+++ PROVIDED DATA

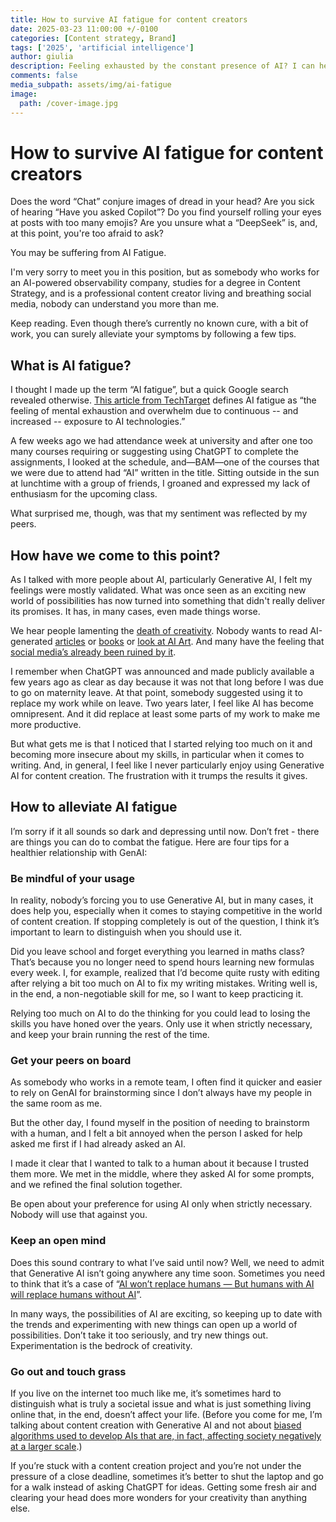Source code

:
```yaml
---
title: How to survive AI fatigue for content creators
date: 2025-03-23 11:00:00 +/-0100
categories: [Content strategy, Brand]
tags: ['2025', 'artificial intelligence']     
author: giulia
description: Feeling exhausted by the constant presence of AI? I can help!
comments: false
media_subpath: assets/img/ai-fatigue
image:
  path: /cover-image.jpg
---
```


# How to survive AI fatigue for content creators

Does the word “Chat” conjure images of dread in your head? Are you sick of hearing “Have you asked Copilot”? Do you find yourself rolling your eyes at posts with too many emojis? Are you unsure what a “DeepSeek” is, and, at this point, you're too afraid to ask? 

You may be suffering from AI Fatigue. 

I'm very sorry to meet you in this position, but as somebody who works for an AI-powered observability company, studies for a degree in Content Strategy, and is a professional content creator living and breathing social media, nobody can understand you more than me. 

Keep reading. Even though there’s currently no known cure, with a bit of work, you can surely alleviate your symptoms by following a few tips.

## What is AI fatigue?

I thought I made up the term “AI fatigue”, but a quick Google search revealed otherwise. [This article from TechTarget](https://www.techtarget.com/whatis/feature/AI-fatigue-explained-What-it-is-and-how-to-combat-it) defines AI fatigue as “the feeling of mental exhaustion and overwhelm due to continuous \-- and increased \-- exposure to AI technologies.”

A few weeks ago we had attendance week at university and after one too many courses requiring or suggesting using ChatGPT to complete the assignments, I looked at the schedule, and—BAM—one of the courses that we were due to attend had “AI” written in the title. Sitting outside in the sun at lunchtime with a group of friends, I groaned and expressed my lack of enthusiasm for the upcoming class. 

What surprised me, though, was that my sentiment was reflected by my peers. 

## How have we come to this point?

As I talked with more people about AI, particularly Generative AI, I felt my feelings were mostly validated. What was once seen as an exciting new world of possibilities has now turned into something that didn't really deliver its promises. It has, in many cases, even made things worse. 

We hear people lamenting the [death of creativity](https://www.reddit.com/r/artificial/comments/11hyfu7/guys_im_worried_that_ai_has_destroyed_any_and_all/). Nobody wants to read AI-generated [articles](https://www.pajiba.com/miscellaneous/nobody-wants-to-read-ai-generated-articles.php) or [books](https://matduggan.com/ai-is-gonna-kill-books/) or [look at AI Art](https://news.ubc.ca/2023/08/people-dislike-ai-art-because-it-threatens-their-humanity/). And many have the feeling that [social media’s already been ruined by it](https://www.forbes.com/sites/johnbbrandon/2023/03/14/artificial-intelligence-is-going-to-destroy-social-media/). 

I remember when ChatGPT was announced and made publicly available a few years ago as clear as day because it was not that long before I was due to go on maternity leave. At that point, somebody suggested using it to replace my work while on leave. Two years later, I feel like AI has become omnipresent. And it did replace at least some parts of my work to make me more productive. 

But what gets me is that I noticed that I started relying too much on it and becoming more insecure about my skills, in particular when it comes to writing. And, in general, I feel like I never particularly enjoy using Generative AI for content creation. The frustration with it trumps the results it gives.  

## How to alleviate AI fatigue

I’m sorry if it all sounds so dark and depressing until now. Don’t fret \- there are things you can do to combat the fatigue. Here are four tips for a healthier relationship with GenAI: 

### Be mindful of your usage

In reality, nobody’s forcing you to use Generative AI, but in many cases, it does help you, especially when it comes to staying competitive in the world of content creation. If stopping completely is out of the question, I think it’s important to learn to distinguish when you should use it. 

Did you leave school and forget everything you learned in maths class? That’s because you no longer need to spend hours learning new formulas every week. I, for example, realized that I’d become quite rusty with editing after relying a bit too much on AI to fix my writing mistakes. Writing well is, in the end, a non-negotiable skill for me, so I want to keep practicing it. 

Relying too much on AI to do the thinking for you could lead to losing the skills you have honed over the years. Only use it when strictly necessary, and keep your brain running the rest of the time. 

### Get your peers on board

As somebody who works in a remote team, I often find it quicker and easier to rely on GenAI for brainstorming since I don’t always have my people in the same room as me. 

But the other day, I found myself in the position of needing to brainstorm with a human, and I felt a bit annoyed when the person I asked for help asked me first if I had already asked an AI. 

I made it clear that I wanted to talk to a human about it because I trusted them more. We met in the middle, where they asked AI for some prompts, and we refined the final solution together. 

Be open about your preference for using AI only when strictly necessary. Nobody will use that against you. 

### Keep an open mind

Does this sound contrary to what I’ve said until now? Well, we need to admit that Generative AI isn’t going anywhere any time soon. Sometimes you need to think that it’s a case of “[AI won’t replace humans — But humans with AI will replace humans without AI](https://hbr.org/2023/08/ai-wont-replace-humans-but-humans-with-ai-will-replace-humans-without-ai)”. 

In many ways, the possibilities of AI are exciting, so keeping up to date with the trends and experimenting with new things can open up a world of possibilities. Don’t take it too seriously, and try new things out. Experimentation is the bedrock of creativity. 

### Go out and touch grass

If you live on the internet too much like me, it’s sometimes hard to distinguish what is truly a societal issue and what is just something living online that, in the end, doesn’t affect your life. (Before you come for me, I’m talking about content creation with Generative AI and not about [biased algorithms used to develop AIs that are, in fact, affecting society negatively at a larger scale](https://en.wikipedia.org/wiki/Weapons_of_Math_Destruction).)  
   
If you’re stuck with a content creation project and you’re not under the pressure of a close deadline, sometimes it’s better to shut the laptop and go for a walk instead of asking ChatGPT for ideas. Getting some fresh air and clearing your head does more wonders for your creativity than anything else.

++++++

WHAT THIS TASK INVOLVES:
Copy the records above exactly, beginning at the line that contains "## How have we come to this point?" and stopping after the line that contains "I remember when".

TASK SOLUTION:
## How have we come to this point?

As I talked with more people about AI, particularly Generative AI, I felt my feelings were mostly validated. What was once seen as an exciting new world of possibilities has now turned into something that didn't really deliver its promises. It has, in many cases, even made things worse. 

We hear people lamenting the [death of creativity](https://www.reddit.com/r/artificial/comments/11hyfu7/guys_im_worried_that_ai_has_destroyed_any_and_all/). Nobody wants to read AI-generated [articles](https://www.pajiba.com/miscellaneous/nobody-wants-to-read-ai-generated-articles.php) or [books](https://matduggan.com/ai-is-gonna-kill-books/) or [look at AI Art](https://news.ubc.ca/2023/08/people-dislike-ai-art-because-it-threatens-their-humanity/). And many have the feeling that [social media’s already been ruined by it](https://www.forbes.com/sites/johnbbrandon/2023/03/14/artificial-intelligence-is-going-to-destroy-social-media/). 

I remember when ChatGPT was announced and made publicly available a few years ago as clear as day because it was not that long before I was due to go on maternity leave. At that point, somebody suggested using it to replace my work while on leave. Two years later, I feel like AI has become omnipresent. And it did replace at least some parts of my work to make me more productive. 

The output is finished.